Facts rush towards us like an oncoming train, and facts tie us to the track.
Your car won’t start. That’s a fact. You think the battery is dead. That’s a hypothesis. Your neighbor has jumper cables and you start the car off of her car’s battery. That’s an experiment that yields data supporting your hypothesis. Maybe you drive around for a while and your battery either recharges or it doesn’t. Either way, that’s another fact, which tends to disprove or support your hypothesis. Perceiving facts, developing hypotheses, experimentation, then revising, when necessary, those hypotheses in light of newly perceived facts are defining processes of the human mind. Humans continuously perceive, hypothesize, experiment, and revise, rarely even aware of the process: call it the empirical loop.

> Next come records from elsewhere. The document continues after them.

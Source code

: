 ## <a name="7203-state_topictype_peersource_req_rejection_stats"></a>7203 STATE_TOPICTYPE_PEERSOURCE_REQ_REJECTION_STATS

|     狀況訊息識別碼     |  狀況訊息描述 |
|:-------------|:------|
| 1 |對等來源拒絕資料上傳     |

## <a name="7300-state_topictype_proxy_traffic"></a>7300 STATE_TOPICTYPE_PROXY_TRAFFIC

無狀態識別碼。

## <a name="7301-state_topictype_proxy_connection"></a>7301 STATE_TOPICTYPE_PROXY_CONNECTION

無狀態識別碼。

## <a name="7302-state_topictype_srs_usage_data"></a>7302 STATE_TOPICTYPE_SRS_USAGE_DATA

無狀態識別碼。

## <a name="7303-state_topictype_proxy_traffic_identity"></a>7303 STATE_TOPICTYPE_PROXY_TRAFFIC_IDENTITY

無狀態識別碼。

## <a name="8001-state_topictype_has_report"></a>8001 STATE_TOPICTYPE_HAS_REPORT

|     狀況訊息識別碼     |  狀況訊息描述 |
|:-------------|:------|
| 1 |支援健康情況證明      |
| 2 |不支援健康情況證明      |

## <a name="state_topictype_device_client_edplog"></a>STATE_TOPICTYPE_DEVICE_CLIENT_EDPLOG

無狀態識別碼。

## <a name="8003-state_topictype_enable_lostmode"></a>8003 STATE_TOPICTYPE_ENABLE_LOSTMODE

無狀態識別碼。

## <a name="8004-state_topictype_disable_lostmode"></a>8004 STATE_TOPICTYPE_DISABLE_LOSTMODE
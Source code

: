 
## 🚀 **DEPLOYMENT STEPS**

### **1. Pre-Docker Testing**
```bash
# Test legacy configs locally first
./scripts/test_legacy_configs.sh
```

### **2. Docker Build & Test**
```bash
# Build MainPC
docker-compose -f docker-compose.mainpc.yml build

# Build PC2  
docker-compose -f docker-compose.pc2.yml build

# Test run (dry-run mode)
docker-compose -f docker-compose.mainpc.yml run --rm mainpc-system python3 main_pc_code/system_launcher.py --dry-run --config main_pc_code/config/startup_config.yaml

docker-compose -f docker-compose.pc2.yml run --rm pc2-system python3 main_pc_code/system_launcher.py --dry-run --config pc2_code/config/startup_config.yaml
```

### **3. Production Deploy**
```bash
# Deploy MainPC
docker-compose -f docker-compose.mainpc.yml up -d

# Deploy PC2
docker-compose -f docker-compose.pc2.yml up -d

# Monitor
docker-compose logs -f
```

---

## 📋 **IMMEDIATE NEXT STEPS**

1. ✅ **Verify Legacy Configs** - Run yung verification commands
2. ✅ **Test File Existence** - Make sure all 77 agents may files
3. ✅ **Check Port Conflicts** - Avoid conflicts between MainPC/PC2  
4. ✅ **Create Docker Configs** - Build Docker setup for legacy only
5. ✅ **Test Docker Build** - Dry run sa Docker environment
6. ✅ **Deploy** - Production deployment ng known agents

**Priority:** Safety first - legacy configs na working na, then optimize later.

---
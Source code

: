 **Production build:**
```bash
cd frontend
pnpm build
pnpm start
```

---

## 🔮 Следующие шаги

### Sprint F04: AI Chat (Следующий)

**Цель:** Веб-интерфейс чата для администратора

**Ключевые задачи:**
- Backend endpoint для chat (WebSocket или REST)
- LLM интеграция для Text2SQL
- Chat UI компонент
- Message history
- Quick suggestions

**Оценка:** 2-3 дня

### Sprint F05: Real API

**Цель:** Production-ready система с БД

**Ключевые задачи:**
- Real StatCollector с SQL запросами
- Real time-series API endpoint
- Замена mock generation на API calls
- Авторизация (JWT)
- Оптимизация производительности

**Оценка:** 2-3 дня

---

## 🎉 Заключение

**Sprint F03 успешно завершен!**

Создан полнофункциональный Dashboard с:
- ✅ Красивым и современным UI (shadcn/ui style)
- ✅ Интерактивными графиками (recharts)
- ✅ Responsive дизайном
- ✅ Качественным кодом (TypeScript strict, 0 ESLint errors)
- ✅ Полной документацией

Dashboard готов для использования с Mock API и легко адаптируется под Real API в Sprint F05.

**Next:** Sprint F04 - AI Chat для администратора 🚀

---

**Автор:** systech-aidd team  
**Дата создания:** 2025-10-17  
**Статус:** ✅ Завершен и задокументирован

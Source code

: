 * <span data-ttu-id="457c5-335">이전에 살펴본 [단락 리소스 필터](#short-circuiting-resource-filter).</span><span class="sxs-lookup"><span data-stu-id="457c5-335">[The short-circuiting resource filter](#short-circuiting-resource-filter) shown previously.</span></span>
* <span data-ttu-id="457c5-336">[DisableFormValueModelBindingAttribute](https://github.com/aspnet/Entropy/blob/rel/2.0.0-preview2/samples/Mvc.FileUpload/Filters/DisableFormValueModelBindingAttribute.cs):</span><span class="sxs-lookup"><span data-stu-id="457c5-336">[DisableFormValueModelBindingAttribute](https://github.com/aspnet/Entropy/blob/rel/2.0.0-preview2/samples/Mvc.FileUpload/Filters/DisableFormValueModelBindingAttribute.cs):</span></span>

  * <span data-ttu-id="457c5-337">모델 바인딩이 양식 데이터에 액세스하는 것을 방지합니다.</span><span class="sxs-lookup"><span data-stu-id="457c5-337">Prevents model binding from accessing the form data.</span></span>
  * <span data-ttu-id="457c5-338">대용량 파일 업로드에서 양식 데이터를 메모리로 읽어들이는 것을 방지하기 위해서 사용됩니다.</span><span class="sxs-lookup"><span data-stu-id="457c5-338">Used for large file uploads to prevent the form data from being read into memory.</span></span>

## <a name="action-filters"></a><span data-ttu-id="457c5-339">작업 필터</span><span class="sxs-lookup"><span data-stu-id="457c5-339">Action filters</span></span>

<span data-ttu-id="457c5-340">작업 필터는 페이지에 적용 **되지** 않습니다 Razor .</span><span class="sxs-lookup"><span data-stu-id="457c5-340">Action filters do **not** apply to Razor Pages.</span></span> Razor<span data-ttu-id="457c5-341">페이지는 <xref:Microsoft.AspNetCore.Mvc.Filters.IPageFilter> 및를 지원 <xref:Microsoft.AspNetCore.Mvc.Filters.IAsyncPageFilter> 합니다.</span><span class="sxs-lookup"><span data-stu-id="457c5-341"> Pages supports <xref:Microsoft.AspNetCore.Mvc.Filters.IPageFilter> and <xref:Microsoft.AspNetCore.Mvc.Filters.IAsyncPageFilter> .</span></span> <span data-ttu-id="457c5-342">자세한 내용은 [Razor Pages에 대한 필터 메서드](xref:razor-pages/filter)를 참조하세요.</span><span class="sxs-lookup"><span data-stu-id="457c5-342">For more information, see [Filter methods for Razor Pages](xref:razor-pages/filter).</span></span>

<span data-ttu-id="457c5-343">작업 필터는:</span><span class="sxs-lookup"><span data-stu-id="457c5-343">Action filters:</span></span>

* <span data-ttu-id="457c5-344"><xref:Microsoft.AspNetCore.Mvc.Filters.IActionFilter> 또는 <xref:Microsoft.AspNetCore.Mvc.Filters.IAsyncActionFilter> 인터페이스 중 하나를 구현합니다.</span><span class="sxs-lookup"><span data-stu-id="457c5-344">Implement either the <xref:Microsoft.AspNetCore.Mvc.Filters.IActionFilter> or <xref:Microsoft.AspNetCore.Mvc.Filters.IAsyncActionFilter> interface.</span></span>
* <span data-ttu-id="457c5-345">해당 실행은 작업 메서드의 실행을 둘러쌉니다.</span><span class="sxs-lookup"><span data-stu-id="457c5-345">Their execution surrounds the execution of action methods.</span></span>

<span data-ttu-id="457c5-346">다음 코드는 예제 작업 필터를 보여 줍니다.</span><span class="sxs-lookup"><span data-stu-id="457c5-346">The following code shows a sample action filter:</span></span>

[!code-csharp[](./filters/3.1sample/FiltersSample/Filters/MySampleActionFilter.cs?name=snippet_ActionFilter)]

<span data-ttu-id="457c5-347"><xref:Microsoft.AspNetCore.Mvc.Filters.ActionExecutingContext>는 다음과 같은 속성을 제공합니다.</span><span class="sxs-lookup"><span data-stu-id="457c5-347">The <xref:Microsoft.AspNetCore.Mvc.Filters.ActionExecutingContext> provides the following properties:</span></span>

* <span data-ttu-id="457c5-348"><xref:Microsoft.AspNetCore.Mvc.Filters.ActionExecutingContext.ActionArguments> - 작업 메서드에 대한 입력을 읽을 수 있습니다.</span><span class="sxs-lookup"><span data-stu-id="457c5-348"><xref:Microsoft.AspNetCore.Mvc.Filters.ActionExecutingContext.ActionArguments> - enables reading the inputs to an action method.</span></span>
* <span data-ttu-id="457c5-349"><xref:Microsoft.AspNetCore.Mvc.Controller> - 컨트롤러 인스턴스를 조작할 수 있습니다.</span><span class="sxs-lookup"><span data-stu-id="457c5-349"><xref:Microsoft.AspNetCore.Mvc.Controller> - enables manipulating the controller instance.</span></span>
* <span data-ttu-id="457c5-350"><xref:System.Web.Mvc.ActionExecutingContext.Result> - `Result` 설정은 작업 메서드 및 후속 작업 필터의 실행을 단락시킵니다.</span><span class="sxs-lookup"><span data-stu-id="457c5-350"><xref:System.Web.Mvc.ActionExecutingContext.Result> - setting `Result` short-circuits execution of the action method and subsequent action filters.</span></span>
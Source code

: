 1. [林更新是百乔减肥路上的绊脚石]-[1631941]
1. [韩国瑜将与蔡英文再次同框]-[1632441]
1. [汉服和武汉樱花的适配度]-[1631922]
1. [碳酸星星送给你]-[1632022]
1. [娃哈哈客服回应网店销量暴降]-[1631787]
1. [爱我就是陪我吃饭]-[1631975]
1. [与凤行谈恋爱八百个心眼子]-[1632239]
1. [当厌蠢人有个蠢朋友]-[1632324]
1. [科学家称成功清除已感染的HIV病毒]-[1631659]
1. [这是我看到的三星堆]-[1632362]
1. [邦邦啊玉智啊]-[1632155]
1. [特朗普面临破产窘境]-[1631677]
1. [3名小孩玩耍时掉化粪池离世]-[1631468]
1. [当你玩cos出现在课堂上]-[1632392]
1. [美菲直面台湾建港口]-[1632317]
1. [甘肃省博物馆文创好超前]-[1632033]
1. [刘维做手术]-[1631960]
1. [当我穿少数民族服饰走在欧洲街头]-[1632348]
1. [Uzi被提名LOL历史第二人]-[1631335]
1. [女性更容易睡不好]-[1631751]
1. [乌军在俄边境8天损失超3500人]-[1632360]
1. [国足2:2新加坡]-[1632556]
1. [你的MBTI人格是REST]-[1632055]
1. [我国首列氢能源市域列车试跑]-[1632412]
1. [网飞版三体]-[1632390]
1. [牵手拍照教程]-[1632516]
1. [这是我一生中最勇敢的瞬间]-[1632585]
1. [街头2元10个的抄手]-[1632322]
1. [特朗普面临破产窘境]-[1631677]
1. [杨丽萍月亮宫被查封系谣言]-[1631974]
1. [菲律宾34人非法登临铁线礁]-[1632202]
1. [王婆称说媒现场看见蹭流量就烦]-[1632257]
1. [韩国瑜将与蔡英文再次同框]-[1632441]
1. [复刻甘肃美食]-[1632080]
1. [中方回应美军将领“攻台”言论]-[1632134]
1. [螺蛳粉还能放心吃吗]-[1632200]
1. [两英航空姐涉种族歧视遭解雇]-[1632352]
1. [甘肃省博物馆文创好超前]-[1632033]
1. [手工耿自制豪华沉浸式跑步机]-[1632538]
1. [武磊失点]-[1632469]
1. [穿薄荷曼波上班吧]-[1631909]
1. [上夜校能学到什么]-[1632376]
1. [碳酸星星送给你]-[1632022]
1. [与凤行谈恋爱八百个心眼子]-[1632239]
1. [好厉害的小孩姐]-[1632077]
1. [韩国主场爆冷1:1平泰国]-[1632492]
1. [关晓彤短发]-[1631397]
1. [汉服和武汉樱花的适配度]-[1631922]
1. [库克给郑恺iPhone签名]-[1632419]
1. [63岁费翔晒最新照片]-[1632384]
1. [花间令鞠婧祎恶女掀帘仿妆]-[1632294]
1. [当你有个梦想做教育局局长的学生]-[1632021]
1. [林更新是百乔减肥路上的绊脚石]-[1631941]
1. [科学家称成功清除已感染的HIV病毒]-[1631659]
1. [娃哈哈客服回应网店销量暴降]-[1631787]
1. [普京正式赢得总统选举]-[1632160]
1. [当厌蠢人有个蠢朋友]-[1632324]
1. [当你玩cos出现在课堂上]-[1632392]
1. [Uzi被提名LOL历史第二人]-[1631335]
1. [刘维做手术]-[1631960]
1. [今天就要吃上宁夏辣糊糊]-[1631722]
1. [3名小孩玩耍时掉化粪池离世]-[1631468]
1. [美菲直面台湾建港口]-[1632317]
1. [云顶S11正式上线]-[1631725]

It’s easy to laugh at the academic and student primitives who deride the loop, who even question the concept of facts. Often this rejection stands on the notion that the loop is a package of “constructs” developed by white males to oppress everyone else. Credit for the loop to white males is a compliment, not a condemnation. However, they aren’t responsible for the epistemological process necessary for any human being to deal with reality, although some white males have dealt with reality extraordinarily well. Rejecting the loop, primitives will surely be oppressed…by reality. Let one of them, regardless of race, ethnicity, and gender, step in front of a moving train, rejecting the fact that it’s a train and the hypothesis of imminent impact. Before he splatters on the train’s windshield, he may realize his epistemological errors.